A painting by Amadeo Modigliani entitled Portrait of Picasso is on display in Room 350, on the second floor of the Winter Palace, where works by artists of the Paris school of the early 20th century are exhibited. The painting is on loan from the private collection of Konstantin Grigorishin, Moscow .

The Portrait of Pablo Picasso (1915, paper glued on carton, oil paint, 34.2 ő 26.3 cm) surprises the viewer not only by its deliberate and willful primitivism but still more by the way this was used to create an image of a man who is very well known to everyone from his self-portraits and from a great deal of documentary material.

The Portrait of Pablo Picasso was very likely drawn in one session, quickly and freely. Modigliani was short of canvas, so he found a small piece of carton and glued paper onto it, using the method of Toulouse-Lautrec and Bonnard, whereby the yellowish color of the background material serves as a kind of orientation point. In combination with the paint, which did not cover it entirely, the paper serves in one place as the sitter’s sweater or as highlights on his face. There are two main colors – black, which provides the drawing background, and a red-brown ochre and crimson that is diluted with whitener and which successfully conveys the fresh color of a suntanned face, - as Picasso probably looked when he returned to Paris at the end of the summer of 1915 following a trip to the sea.

The portrait undoubtedly was not done from nature; rather it was executed from memory. Certain features of Picasso’s outer appearance were reproduced here very precisely: the lock of hair which covered part of his forehead, the powerful neck and rather wide face – though Picasso’s head was not so round in shape. The intentional spherical shape is an element of the plastic games Modigliani frequently played at this time. The circle was chosen as a module of composition: it not only forms the contour of the head and is supported by such details of the face as the ears, nose, lips and sloping shoulder, as well as by the inclusion of the name of the artist, a sort of pictogram, like a halo over the head.

Modigliani signed the painting in large letters, as if warning us: take a close look, this is really Picasso. He could not deny himself the pleasure of playing with the inscription. He not merely wrote for the sake of communicating some information, but he used this as a springboard to create a fantastical design. In each letter he has emphasized the roundness, so that the inscription in no way contrasts with the general structure of the painting and its round-headed personage, instead easily fitting in and becoming part of it. In the way he has sketched the name Picasso, the letter S with its rounded features stands out, so that we seem to become witnesses to the pronouncement of a name that was magical even back then.

In the painting there is also one other French inscription that is less visible, though placed in a prominent place – SAVOIR, meaning ‘to know, to see, knowledge.’ Here there is obviously a reference to some higher perception of the secret of creativity, to special knowledge-teachings, all of which are supported by the status of the personage, by his self-sufficient detachment from outside cares, by his inner gaze.

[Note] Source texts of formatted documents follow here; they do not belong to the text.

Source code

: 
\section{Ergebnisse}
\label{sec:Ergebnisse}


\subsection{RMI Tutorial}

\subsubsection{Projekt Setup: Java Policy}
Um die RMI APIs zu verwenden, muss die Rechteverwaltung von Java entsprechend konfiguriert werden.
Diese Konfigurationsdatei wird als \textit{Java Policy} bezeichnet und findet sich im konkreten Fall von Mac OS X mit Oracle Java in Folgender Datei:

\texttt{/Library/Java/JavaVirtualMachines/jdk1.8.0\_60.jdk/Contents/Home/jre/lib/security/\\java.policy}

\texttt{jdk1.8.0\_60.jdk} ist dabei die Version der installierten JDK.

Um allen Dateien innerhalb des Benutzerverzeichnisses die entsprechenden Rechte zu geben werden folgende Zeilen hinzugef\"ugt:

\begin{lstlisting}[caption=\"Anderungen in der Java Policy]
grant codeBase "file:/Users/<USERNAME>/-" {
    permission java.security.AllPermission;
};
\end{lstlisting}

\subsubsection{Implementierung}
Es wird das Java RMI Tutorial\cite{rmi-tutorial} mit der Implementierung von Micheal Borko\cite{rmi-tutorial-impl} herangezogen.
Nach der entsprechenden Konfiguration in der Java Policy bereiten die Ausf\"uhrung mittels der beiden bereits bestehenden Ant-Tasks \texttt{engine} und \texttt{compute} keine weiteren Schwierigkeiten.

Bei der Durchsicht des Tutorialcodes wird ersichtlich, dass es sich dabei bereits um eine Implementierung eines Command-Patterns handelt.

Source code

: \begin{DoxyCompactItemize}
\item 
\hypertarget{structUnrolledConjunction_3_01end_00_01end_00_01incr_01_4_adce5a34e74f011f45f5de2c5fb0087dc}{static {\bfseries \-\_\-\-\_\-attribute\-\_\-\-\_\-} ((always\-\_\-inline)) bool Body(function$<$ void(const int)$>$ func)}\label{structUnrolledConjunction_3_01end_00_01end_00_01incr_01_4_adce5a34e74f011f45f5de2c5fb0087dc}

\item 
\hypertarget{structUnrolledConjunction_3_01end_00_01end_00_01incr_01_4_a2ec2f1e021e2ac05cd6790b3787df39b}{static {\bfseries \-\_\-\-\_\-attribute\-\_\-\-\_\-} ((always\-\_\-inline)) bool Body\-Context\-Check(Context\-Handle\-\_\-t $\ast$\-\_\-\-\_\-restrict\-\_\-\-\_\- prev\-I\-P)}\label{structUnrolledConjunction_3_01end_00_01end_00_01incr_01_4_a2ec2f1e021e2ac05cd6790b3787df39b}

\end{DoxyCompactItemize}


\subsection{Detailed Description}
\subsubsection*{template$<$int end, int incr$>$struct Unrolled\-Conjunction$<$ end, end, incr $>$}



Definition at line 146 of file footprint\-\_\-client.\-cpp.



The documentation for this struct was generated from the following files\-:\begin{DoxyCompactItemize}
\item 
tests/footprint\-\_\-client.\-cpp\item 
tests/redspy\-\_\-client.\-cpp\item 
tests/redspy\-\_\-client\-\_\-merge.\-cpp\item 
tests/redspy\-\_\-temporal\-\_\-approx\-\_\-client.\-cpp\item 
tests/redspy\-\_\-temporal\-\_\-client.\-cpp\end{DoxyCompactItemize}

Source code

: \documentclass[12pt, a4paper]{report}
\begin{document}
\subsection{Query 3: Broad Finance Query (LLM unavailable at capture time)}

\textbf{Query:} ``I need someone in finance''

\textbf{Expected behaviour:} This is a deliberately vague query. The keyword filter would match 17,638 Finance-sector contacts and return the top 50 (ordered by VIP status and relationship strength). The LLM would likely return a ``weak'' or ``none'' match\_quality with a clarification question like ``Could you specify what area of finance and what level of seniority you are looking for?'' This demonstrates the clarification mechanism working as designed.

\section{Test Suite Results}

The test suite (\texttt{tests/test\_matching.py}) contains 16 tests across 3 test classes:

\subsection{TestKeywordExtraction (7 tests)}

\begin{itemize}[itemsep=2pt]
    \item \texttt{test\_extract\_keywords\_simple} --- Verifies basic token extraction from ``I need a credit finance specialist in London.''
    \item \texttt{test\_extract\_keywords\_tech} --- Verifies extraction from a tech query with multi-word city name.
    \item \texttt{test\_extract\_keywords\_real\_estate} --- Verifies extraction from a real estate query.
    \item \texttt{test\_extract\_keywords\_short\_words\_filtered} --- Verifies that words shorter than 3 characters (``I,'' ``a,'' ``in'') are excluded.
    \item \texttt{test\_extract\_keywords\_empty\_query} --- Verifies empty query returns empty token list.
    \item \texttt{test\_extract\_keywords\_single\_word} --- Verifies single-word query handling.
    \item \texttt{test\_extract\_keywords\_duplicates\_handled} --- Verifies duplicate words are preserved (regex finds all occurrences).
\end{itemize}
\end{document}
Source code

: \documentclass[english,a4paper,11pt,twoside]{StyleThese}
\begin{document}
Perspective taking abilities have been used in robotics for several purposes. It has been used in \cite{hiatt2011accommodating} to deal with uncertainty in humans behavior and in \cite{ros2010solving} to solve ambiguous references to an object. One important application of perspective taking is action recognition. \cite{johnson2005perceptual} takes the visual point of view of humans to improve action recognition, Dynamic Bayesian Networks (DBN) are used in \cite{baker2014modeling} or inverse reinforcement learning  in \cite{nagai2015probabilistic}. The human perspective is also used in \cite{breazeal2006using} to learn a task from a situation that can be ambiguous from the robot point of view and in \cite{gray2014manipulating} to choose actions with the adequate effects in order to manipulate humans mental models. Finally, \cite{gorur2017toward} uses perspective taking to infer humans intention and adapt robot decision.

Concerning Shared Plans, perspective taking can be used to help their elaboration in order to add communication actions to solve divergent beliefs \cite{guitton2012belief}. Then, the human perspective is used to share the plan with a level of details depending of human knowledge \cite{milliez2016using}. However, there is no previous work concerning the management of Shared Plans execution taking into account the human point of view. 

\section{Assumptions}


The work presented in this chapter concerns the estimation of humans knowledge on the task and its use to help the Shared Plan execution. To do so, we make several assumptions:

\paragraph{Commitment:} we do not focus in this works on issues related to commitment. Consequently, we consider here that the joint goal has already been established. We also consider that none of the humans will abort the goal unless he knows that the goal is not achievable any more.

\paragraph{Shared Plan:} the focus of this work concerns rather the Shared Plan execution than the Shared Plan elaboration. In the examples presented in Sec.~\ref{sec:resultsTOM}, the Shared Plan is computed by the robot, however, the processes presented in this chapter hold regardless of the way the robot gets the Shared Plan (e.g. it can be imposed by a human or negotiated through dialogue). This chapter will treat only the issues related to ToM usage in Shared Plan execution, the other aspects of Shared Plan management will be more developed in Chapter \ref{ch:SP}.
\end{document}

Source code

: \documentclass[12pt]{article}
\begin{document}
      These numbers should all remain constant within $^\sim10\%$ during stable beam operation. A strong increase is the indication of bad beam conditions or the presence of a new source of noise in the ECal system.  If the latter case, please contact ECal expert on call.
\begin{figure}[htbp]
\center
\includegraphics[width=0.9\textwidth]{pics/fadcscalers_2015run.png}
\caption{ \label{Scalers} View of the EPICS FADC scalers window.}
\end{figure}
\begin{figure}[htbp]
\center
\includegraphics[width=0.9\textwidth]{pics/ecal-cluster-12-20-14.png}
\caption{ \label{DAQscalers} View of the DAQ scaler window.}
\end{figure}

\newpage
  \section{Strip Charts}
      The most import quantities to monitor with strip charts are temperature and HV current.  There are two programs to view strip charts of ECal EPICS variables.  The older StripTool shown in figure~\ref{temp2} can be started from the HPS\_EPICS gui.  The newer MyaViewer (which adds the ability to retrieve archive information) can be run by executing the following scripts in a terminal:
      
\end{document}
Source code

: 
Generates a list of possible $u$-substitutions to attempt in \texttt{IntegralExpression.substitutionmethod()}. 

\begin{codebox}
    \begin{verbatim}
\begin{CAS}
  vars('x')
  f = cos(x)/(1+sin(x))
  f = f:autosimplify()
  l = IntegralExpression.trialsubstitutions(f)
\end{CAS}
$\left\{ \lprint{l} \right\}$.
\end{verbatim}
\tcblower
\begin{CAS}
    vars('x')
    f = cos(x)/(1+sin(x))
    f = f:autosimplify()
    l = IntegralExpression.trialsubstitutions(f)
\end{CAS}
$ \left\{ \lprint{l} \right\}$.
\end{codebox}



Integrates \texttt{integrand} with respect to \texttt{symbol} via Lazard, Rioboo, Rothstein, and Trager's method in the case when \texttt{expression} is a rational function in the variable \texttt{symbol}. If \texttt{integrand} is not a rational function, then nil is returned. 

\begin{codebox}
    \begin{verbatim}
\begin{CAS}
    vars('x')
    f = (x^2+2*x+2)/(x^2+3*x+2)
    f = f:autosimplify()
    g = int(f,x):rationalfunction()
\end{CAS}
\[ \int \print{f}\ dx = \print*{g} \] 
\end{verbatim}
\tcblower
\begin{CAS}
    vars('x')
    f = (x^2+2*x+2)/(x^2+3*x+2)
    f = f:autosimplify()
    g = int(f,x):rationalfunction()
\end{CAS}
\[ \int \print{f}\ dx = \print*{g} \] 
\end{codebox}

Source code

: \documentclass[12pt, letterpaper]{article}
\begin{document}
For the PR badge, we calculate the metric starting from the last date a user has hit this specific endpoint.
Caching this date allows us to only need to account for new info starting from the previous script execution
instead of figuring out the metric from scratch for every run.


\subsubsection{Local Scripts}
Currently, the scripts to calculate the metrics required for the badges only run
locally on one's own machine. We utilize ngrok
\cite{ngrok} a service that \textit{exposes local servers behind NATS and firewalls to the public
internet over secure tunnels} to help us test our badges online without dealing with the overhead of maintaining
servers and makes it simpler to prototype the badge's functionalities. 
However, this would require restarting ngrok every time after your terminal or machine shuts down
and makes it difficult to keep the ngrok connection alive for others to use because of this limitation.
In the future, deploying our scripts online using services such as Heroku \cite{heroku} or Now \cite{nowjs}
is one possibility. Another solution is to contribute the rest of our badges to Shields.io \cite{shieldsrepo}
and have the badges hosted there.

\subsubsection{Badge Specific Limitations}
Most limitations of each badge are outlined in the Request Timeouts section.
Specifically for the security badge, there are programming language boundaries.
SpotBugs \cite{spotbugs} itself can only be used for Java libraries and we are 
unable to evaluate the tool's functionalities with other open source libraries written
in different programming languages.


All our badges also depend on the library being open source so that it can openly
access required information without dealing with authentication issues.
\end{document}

Modigliani belonged to the same generation as Picasso and was just three years younger than him. He died at age 35. Picasso, who came to his funeral, survived him by more than a half-century.

The Hermitage Publishing House has issued a booklet entitled Amadeo Modigliani. Portrait of Pablo Picasso. The author of the booklet is A.G. Kostenevich, chief researcher of the Department of Western European Art, State Hermitage, and doctor of art history.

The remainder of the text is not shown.